WORK INSTRUCTIONS: When the string "internetwarriors" is part of a line in the data below, report the whole line.

*** Opening of EXERCISE MATERIALS ***

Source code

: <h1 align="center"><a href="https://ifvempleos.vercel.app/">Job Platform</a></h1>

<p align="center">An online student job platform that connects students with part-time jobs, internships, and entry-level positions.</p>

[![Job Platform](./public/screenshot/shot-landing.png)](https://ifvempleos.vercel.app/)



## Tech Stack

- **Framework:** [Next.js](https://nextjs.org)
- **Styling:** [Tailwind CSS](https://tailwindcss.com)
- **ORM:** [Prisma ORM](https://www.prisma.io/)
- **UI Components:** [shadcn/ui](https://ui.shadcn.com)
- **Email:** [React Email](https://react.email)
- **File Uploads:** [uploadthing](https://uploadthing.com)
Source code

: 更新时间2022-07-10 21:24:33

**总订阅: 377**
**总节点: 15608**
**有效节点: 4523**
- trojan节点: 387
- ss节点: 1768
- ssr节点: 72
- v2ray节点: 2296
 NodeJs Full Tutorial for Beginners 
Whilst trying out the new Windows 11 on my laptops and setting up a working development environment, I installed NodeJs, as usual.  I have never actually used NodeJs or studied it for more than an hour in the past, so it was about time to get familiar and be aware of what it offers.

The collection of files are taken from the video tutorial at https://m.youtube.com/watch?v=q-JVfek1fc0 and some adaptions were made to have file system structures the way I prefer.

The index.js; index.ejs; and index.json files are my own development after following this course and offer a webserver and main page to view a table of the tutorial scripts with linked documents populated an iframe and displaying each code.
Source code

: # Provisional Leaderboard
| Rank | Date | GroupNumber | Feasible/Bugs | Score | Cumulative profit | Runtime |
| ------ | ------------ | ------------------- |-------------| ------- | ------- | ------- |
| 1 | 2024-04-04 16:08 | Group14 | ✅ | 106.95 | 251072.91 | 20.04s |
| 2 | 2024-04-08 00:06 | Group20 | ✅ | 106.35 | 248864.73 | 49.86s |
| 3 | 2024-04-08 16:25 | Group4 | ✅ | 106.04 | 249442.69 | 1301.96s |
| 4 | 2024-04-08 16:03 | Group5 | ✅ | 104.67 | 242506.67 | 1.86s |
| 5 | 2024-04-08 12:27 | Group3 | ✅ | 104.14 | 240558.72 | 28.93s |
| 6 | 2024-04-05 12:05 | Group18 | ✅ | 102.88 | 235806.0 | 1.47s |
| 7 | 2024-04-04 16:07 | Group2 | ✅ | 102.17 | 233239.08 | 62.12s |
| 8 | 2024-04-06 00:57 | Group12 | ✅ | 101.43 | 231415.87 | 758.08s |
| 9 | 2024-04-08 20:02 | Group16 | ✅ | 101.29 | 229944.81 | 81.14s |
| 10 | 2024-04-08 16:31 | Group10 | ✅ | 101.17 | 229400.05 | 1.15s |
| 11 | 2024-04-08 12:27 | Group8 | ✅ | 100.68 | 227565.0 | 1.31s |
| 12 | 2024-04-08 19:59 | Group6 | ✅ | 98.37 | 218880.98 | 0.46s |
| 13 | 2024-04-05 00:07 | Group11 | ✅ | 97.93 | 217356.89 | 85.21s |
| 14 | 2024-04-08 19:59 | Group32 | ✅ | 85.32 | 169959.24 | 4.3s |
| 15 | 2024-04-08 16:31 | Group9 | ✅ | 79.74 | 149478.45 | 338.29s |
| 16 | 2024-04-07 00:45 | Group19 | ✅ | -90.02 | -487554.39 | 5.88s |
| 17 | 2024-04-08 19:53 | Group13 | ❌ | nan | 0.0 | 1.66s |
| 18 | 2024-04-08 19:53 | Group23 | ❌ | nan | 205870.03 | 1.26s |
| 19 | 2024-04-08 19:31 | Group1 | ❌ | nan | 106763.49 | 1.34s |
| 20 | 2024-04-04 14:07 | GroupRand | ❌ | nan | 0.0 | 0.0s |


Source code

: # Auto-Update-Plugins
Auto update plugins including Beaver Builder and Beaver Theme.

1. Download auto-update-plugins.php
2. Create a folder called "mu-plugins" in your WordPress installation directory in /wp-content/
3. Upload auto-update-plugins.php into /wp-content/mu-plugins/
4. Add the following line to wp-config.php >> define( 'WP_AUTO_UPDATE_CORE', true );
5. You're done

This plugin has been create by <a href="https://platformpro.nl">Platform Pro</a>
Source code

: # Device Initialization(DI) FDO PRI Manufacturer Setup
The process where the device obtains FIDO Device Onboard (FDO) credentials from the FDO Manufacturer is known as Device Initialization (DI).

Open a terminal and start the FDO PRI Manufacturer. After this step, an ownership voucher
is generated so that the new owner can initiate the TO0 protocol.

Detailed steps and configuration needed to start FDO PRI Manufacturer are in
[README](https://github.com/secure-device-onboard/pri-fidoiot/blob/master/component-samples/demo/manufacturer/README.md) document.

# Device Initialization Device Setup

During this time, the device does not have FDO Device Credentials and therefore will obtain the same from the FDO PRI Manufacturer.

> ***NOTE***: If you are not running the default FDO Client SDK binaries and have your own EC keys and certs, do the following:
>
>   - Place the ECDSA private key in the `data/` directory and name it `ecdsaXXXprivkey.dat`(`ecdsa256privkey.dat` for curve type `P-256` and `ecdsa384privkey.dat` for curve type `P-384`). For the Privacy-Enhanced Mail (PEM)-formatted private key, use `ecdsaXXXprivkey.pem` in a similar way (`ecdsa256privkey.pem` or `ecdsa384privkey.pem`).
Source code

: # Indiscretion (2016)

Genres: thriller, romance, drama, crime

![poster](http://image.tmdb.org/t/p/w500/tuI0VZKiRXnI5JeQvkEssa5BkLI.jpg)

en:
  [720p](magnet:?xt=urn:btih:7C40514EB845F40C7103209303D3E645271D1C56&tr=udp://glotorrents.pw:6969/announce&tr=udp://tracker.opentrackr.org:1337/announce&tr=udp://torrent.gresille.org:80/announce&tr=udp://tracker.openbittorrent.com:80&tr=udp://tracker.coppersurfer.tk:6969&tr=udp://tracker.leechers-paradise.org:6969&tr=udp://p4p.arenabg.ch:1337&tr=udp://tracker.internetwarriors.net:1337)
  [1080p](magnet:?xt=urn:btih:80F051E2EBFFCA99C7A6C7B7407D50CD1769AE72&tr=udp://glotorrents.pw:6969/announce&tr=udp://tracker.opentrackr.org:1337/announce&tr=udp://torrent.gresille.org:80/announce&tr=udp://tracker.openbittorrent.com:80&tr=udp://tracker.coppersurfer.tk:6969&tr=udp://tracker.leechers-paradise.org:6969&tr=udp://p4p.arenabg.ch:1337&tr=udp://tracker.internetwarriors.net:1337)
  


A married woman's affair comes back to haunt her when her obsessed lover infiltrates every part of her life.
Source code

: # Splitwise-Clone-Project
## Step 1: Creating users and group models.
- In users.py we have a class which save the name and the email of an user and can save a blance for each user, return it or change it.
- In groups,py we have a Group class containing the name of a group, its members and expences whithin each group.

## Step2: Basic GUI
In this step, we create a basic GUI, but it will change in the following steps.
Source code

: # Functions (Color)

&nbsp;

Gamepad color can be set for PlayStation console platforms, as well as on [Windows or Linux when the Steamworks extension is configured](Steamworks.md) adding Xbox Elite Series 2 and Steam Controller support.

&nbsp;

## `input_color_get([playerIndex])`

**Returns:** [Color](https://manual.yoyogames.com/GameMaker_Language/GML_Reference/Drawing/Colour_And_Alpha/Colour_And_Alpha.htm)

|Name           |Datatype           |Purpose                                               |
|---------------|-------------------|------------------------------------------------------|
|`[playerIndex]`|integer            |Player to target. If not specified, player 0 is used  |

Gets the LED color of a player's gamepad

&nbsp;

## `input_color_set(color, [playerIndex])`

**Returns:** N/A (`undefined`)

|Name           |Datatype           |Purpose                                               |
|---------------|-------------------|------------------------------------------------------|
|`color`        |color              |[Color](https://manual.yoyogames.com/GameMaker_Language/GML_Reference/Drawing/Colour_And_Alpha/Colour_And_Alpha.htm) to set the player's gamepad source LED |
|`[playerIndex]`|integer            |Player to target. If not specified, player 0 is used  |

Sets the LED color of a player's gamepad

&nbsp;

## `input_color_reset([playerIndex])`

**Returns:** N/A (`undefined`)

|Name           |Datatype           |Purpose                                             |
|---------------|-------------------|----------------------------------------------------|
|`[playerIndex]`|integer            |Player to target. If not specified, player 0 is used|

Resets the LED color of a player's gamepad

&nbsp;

*** Close of EXERCISE MATERIALS ***

RESPONSE:
  [720p](magnet:?xt=urn:btih:7C40514EB845F40C7103209303D3E645271D1C56&tr=udp://glotorrents.pw:6969/announce&tr=udp://tracker.opentrackr.org:1337/announce&tr=udp://torrent.gresille.org:80/announce&tr=udp://tracker.openbittorrent.com:80&tr=udp://tracker.coppersurfer.tk:6969&tr=udp://tracker.leechers-paradise.org:6969&tr=udp://p4p.arenabg.ch:1337&tr=udp://tracker.internetwarriors.net:1337)
  [1080p](magnet:?xt=urn:btih:80F051E2EBFFCA99C7A6C7B7407D50CD1769AE72&tr=udp://glotorrents.pw:6969/announce&tr=udp://tracker.opentrackr.org:1337/announce&tr=udp://torrent.gresille.org:80/announce&tr=udp://tracker.openbittorrent.com:80&tr=udp://tracker.coppersurfer.tk:6969&tr=udp://tracker.leechers-paradise.org:6969&tr=udp://p4p.arenabg.ch:1337&tr=udp://tracker.internetwarriors.net:1337)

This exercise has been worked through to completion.